# Task statement
In the listing below, print exactly the lines between the line holding "## Persistence Across Reboots" and the line holding "The stock vendor", inclusive, and no more.

# Task data
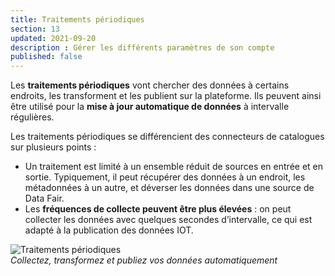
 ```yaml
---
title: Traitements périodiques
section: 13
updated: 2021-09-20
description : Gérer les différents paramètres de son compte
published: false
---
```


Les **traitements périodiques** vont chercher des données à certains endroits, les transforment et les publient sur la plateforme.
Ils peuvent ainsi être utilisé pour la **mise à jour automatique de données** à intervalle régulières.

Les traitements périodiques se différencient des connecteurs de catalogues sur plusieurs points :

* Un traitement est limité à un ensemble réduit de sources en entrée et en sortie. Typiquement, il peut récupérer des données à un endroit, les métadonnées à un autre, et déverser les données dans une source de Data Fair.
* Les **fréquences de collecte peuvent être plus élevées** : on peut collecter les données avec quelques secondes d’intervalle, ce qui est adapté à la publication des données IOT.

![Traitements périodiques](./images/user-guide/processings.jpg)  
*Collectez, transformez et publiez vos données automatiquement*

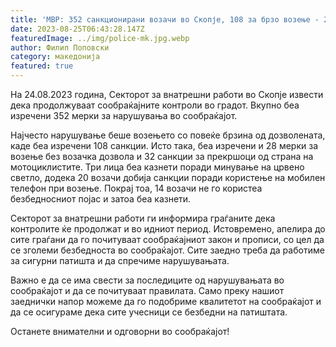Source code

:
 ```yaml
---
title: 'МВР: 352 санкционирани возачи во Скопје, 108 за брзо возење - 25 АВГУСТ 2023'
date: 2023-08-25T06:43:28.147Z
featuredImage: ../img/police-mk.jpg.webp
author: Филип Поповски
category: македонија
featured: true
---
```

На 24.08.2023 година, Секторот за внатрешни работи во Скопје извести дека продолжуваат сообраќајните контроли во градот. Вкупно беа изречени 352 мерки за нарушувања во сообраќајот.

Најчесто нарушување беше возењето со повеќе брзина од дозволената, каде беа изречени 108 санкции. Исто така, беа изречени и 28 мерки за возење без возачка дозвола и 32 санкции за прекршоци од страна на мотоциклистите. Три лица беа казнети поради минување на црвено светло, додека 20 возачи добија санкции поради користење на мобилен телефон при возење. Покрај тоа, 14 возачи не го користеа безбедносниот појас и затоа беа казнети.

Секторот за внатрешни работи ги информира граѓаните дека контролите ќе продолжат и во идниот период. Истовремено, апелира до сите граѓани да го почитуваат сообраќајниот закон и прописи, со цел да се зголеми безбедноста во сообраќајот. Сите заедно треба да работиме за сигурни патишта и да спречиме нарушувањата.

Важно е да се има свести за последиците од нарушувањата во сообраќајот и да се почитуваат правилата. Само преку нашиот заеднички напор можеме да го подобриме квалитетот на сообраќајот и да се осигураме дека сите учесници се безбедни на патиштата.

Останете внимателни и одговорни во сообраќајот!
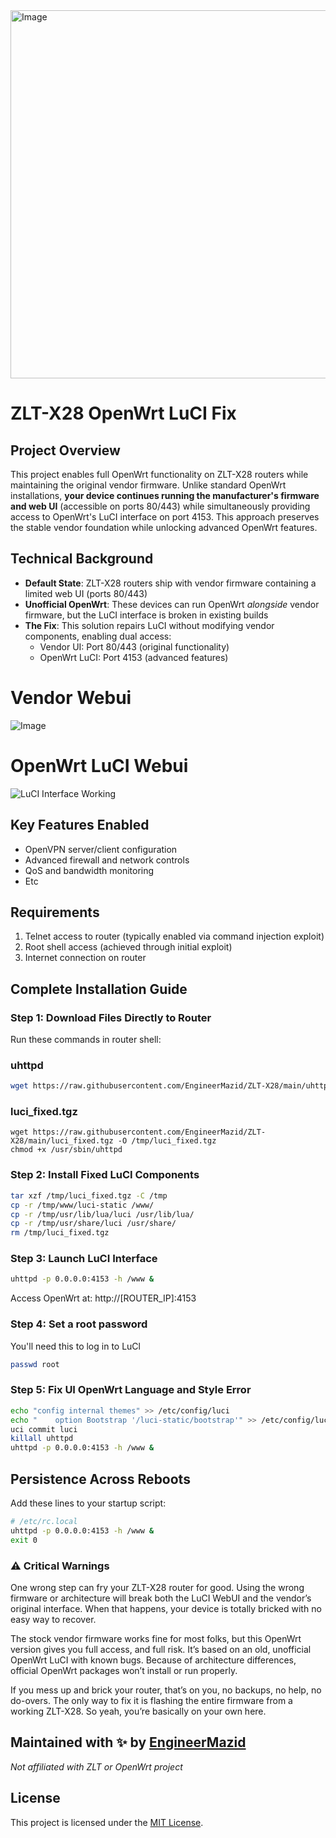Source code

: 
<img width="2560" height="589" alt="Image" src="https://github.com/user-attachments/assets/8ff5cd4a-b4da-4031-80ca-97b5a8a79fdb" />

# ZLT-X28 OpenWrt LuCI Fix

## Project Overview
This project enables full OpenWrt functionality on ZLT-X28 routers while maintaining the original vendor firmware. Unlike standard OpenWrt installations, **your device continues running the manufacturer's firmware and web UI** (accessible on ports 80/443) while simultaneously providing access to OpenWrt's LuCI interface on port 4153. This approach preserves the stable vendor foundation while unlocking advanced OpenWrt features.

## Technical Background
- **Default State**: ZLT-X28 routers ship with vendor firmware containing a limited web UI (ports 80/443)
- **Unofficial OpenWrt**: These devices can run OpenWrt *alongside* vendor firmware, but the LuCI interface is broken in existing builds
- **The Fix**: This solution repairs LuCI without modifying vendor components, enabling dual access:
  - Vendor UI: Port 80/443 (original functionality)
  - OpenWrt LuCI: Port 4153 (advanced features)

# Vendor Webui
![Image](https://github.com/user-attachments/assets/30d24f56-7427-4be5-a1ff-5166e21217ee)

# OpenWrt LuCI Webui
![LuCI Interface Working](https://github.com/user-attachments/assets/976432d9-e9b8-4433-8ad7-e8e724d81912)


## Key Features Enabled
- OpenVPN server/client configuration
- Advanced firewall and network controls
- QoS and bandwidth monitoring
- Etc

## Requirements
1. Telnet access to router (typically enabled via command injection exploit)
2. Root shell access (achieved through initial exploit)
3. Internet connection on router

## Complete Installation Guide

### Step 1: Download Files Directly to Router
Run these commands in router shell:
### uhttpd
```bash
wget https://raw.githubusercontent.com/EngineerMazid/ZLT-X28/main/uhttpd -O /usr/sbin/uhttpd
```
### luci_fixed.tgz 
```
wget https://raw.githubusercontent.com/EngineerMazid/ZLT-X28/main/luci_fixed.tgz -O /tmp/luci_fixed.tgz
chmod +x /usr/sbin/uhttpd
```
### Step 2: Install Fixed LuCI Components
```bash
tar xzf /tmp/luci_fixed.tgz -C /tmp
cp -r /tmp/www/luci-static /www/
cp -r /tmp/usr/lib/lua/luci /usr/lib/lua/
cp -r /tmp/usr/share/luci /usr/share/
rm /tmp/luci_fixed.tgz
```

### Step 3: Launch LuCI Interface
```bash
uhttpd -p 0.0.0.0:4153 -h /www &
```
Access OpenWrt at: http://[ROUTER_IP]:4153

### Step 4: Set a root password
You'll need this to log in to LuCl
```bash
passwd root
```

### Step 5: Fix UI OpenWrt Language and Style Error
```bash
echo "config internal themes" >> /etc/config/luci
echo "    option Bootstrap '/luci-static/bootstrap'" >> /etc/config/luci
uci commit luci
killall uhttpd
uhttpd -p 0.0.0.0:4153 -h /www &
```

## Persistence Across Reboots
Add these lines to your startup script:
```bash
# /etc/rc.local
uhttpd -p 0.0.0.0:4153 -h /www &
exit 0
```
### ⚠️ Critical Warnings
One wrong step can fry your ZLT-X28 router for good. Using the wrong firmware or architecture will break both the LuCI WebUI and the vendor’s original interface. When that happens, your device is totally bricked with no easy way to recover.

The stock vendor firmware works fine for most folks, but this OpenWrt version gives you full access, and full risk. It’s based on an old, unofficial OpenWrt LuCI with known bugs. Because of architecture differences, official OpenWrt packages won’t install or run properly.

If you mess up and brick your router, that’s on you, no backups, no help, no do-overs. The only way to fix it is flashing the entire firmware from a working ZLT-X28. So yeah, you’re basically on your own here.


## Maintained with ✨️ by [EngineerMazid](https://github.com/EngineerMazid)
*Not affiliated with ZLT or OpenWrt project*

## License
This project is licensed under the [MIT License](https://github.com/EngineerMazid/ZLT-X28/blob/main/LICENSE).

* * *

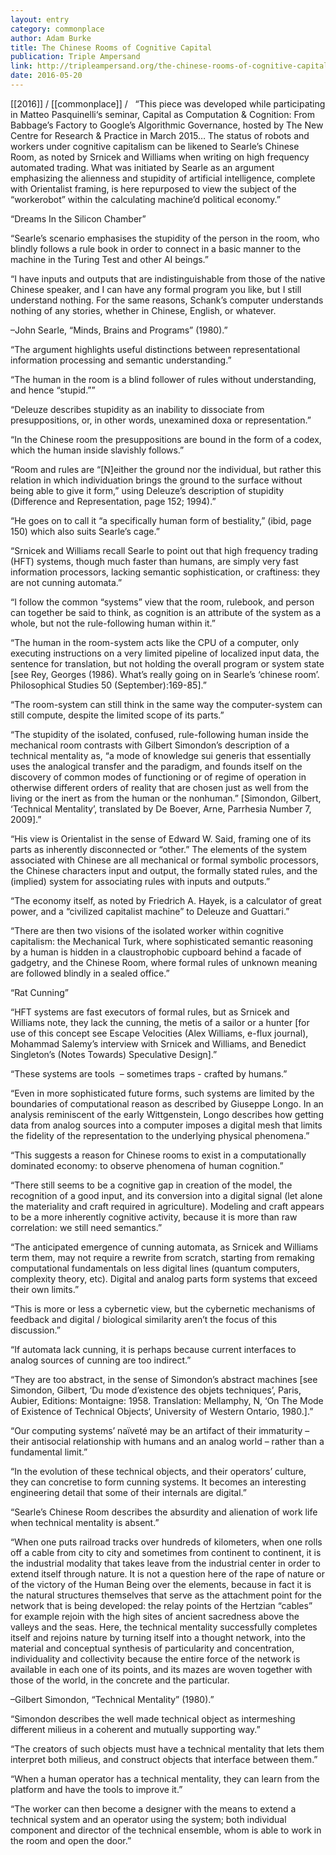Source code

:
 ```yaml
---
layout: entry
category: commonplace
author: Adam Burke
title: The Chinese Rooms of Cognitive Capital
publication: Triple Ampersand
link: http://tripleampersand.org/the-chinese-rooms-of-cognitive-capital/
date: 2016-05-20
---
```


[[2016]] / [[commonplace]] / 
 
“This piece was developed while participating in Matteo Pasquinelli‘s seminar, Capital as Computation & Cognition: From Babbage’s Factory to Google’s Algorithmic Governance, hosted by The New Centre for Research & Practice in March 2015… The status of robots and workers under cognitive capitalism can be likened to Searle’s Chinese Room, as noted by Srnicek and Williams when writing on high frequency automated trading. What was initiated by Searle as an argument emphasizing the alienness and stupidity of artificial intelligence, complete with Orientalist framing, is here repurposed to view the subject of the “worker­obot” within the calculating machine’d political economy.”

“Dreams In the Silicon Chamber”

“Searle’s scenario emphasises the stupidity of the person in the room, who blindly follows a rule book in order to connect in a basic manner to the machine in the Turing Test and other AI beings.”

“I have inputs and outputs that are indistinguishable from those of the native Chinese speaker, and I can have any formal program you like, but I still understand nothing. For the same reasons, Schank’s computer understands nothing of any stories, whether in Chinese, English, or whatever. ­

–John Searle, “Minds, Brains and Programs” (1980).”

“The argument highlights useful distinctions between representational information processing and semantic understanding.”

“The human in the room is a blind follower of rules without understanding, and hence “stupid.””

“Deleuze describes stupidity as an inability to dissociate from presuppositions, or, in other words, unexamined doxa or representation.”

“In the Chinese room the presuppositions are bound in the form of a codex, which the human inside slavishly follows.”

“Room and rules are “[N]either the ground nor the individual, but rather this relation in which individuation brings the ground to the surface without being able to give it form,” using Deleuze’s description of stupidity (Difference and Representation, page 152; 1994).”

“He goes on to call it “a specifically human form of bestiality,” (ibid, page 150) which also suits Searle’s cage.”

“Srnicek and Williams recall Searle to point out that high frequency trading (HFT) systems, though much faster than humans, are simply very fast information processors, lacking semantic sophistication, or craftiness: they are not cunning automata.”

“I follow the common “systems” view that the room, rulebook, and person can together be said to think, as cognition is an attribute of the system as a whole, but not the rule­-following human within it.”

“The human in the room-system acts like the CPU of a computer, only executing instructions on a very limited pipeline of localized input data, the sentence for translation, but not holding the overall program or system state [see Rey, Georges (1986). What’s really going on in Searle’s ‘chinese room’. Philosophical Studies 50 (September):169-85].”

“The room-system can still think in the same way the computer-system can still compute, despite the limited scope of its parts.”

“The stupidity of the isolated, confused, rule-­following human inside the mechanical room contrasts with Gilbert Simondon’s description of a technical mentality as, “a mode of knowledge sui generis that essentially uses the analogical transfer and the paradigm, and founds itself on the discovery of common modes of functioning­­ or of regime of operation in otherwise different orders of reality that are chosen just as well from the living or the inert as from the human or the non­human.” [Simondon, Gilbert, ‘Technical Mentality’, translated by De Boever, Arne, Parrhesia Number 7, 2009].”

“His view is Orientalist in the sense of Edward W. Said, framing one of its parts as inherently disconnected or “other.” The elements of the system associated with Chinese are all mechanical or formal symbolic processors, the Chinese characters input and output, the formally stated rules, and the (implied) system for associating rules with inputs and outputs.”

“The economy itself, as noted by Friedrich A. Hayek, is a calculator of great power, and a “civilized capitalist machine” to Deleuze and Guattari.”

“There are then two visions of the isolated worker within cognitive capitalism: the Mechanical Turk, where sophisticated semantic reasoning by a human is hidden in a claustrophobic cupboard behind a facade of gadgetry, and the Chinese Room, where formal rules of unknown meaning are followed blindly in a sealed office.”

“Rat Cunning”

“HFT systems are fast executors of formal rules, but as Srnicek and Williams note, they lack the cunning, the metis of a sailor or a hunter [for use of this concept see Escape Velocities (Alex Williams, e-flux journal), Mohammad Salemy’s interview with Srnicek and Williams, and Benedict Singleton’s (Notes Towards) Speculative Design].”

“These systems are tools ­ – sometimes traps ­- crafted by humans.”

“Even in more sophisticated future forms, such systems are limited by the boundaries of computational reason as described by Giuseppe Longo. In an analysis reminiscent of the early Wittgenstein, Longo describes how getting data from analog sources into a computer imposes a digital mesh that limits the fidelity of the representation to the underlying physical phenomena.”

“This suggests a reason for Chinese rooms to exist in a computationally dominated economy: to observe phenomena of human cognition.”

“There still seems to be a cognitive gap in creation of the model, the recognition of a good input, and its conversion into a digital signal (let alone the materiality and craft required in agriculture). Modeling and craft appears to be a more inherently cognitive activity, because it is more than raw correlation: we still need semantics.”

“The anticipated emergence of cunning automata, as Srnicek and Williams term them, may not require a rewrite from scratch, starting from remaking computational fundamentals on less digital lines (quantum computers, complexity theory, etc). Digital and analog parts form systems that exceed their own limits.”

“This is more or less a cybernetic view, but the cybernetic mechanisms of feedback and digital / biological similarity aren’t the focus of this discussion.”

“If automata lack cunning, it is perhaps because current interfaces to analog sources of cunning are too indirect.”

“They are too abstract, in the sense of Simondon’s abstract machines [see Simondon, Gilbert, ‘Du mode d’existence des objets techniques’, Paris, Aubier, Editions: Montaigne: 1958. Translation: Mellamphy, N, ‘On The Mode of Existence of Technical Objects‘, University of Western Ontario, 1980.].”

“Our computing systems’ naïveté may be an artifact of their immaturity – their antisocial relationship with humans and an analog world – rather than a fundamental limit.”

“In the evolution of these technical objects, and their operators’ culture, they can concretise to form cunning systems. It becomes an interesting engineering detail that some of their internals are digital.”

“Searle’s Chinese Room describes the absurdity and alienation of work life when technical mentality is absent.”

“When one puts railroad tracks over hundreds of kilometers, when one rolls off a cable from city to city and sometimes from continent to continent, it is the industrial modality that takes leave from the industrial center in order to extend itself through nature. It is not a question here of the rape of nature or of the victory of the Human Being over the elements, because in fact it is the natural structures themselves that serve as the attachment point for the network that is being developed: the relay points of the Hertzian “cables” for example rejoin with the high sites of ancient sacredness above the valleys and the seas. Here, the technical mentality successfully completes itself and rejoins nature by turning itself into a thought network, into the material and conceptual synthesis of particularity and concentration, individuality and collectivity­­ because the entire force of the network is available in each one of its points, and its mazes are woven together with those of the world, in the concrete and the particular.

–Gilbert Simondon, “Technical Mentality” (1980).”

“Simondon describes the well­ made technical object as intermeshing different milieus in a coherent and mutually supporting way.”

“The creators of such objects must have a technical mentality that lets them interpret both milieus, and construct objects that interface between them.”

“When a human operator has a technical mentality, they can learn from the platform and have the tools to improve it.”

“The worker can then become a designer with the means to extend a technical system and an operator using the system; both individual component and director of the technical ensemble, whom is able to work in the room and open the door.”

# Answer to the exercise
## Persistence Across Reboots
Add these lines to your startup script:
```bash
# /etc/rc.local
uhttpd -p 0.0.0.0:4153 -h /www &
exit 0
```
### ⚠️ Critical Warnings
One wrong step can fry your ZLT-X28 router for good. Using the wrong firmware or architecture will break both the LuCI WebUI and the vendor’s original interface. When that happens, your device is totally bricked with no easy way to recover.

The stock vendor firmware works fine for most folks, but this OpenWrt version gives you full access, and full risk. It’s based on an old, unofficial OpenWrt LuCI with known bugs. Because of architecture differences, official OpenWrt packages won’t install or run properly.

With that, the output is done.